TO DO
Some lines in the listing may contain the word "Comparing". Say how many, with the number alone.

EXERCISE INPUT
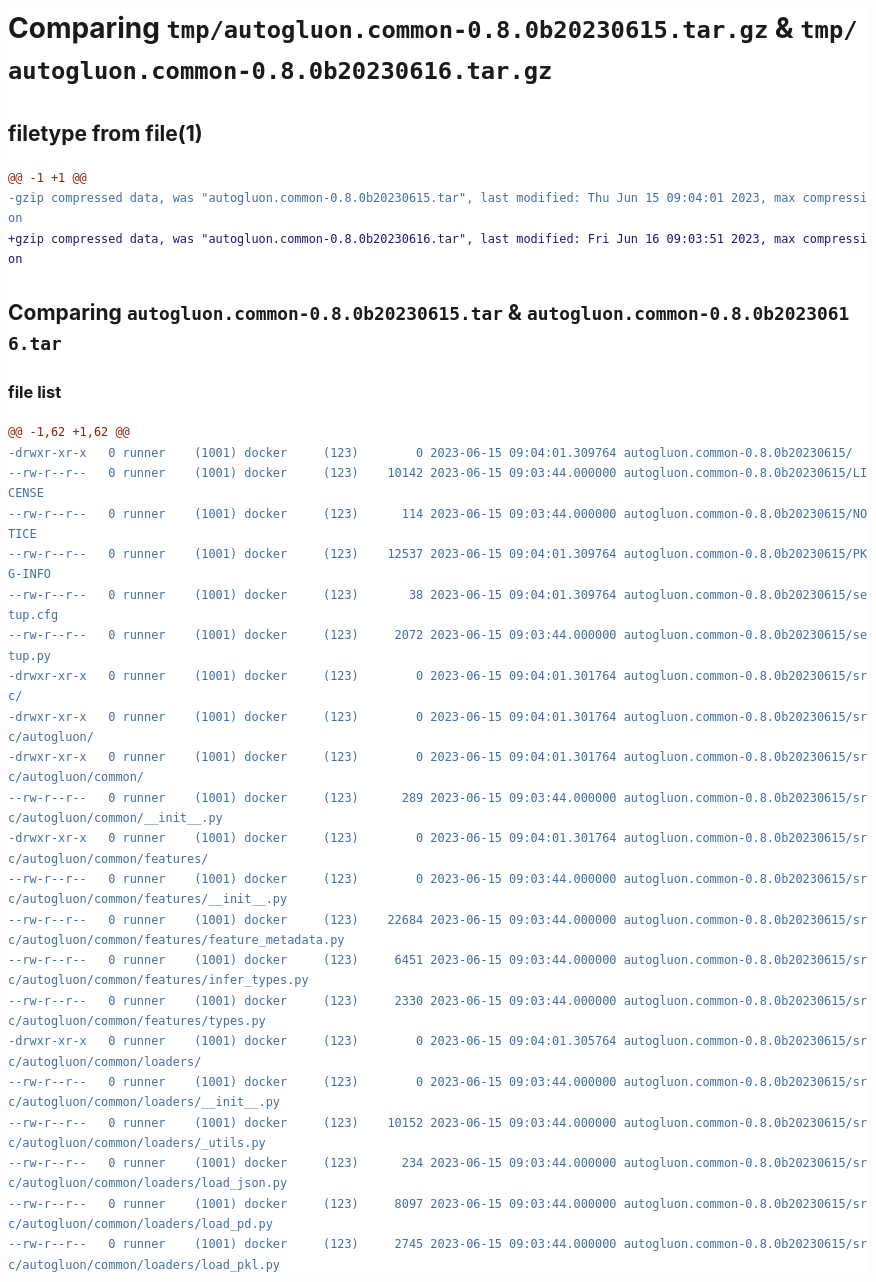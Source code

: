 # Comparing `tmp/autogluon.common-0.8.0b20230615.tar.gz` & `tmp/autogluon.common-0.8.0b20230616.tar.gz`

## filetype from file(1)

```diff
@@ -1 +1 @@
-gzip compressed data, was "autogluon.common-0.8.0b20230615.tar", last modified: Thu Jun 15 09:04:01 2023, max compression
+gzip compressed data, was "autogluon.common-0.8.0b20230616.tar", last modified: Fri Jun 16 09:03:51 2023, max compression
```

## Comparing `autogluon.common-0.8.0b20230615.tar` & `autogluon.common-0.8.0b20230616.tar`

### file list

```diff
@@ -1,62 +1,62 @@
-drwxr-xr-x   0 runner    (1001) docker     (123)        0 2023-06-15 09:04:01.309764 autogluon.common-0.8.0b20230615/
--rw-r--r--   0 runner    (1001) docker     (123)    10142 2023-06-15 09:03:44.000000 autogluon.common-0.8.0b20230615/LICENSE
--rw-r--r--   0 runner    (1001) docker     (123)      114 2023-06-15 09:03:44.000000 autogluon.common-0.8.0b20230615/NOTICE
--rw-r--r--   0 runner    (1001) docker     (123)    12537 2023-06-15 09:04:01.309764 autogluon.common-0.8.0b20230615/PKG-INFO
--rw-r--r--   0 runner    (1001) docker     (123)       38 2023-06-15 09:04:01.309764 autogluon.common-0.8.0b20230615/setup.cfg
--rw-r--r--   0 runner    (1001) docker     (123)     2072 2023-06-15 09:03:44.000000 autogluon.common-0.8.0b20230615/setup.py
-drwxr-xr-x   0 runner    (1001) docker     (123)        0 2023-06-15 09:04:01.301764 autogluon.common-0.8.0b20230615/src/
-drwxr-xr-x   0 runner    (1001) docker     (123)        0 2023-06-15 09:04:01.301764 autogluon.common-0.8.0b20230615/src/autogluon/
-drwxr-xr-x   0 runner    (1001) docker     (123)        0 2023-06-15 09:04:01.301764 autogluon.common-0.8.0b20230615/src/autogluon/common/
--rw-r--r--   0 runner    (1001) docker     (123)      289 2023-06-15 09:03:44.000000 autogluon.common-0.8.0b20230615/src/autogluon/common/__init__.py
-drwxr-xr-x   0 runner    (1001) docker     (123)        0 2023-06-15 09:04:01.301764 autogluon.common-0.8.0b20230615/src/autogluon/common/features/
--rw-r--r--   0 runner    (1001) docker     (123)        0 2023-06-15 09:03:44.000000 autogluon.common-0.8.0b20230615/src/autogluon/common/features/__init__.py
--rw-r--r--   0 runner    (1001) docker     (123)    22684 2023-06-15 09:03:44.000000 autogluon.common-0.8.0b20230615/src/autogluon/common/features/feature_metadata.py
--rw-r--r--   0 runner    (1001) docker     (123)     6451 2023-06-15 09:03:44.000000 autogluon.common-0.8.0b20230615/src/autogluon/common/features/infer_types.py
--rw-r--r--   0 runner    (1001) docker     (123)     2330 2023-06-15 09:03:44.000000 autogluon.common-0.8.0b20230615/src/autogluon/common/features/types.py
-drwxr-xr-x   0 runner    (1001) docker     (123)        0 2023-06-15 09:04:01.305764 autogluon.common-0.8.0b20230615/src/autogluon/common/loaders/
--rw-r--r--   0 runner    (1001) docker     (123)        0 2023-06-15 09:03:44.000000 autogluon.common-0.8.0b20230615/src/autogluon/common/loaders/__init__.py
--rw-r--r--   0 runner    (1001) docker     (123)    10152 2023-06-15 09:03:44.000000 autogluon.common-0.8.0b20230615/src/autogluon/common/loaders/_utils.py
--rw-r--r--   0 runner    (1001) docker     (123)      234 2023-06-15 09:03:44.000000 autogluon.common-0.8.0b20230615/src/autogluon/common/loaders/load_json.py
--rw-r--r--   0 runner    (1001) docker     (123)     8097 2023-06-15 09:03:44.000000 autogluon.common-0.8.0b20230615/src/autogluon/common/loaders/load_pd.py
--rw-r--r--   0 runner    (1001) docker     (123)     2745 2023-06-15 09:03:44.000000 autogluon.common-0.8.0b20230615/src/autogluon/common/loaders/load_pkl.py
```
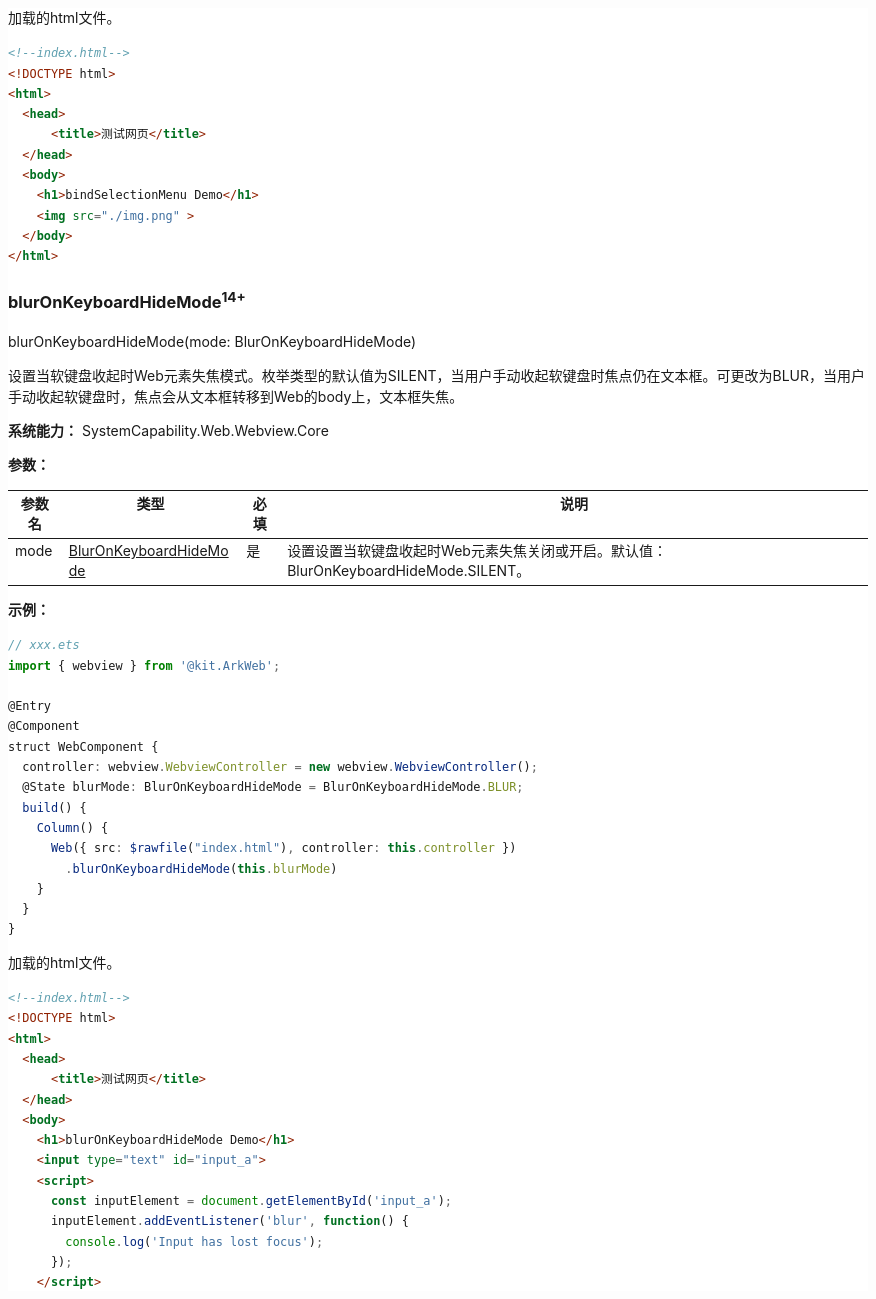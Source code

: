 加载的html文件。
```html
<!--index.html-->
<!DOCTYPE html>
<html>
  <head>
      <title>测试网页</title>
  </head>
  <body>
    <h1>bindSelectionMenu Demo</h1>
    <img src="./img.png" >
  </body>
</html>
```

### blurOnKeyboardHideMode<sup>14+</sup>

blurOnKeyboardHideMode(mode: BlurOnKeyboardHideMode)

设置当软键盘收起时Web元素失焦模式。枚举类型的默认值为SILENT，当用户手动收起软键盘时焦点仍在文本框。可更改为BLUR，当用户手动收起软键盘时，焦点会从文本框转移到Web的body上，文本框失焦。

**系统能力：** SystemCapability.Web.Webview.Core

**参数：**

| 参数名  | 类型                                    | 必填   | 说明               |
| ---- | --------------------------------------- | ---- | ------------------ |
| mode | [BlurOnKeyboardHideMode](#bluronkeyboardhidemode14枚举说明) | 是    | 设置设置当软键盘收起时Web元素失焦关闭或开启。默认值：BlurOnKeyboardHideMode.SILENT。 |

**示例：**

  ```ts
  // xxx.ets
  import { webview } from '@kit.ArkWeb';

  @Entry
  @Component
  struct WebComponent {
    controller: webview.WebviewController = new webview.WebviewController();
    @State blurMode: BlurOnKeyboardHideMode = BlurOnKeyboardHideMode.BLUR;
    build() {
      Column() {
        Web({ src: $rawfile("index.html"), controller: this.controller })
          .blurOnKeyboardHideMode(this.blurMode)
      }
    }
  }
  ```

 加载的html文件。
```html
<!--index.html-->
<!DOCTYPE html>
<html>
  <head>
      <title>测试网页</title>
  </head>
  <body>
    <h1>blurOnKeyboardHideMode Demo</h1>
    <input type="text" id="input_a">
    <script>
      const inputElement = document.getElementById('input_a');
      inputElement.addEventListener('blur', function() {
        console.log('Input has lost focus');
      });
    </script>
```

OUTPUT FOR THIS TASK
2